§ Required work
Copy out the whole listing exactly as given. Skip the pictures.

──────

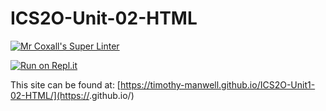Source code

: # ICS2O-Unit-02-HTML

[![Mr Coxall's Super Linter](https://github.com/Timothy-Manwell/ICS2O-Unit-02-HTML/workflows/Mr%20Coxall's%20Super%20Linter/badge.svg)](https://github.com/<OWNER>/<REPOSITORY>/actions/)

[![Run on Repl.it](https://repl.it/badge/github/Timothy-manwell/ICS2O-Unit1-02-HTML)](https://repl.it/github/<OWNER>/<REPOSITORY>)

This site can be found at: [https://timothy-manwell.github.io/ICS2O-Unit1-02-HTML/](https://<OWNER>.github.io/<REPOSITORY>)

──────

§ Answer box
Source code

: # ICS2O-Unit-02-HTML

[![Mr Coxall's Super Linter](https://github.com/Timothy-Manwell/ICS2O-Unit-02-HTML/workflows/Mr%20Coxall's%20Super%20Linter/badge.svg)](https://github.com/<OWNER>/<REPOSITORY>/actions/)

[![Run on Repl.it](https://repl.it/badge/github/Timothy-manwell/ICS2O-Unit1-02-HTML)](https://repl.it/github/<OWNER>/<REPOSITORY>)

This site can be found at: [https://timothy-manwell.github.io/ICS2O-Unit1-02-HTML/](https://<OWNER>.github.io/<REPOSITORY>)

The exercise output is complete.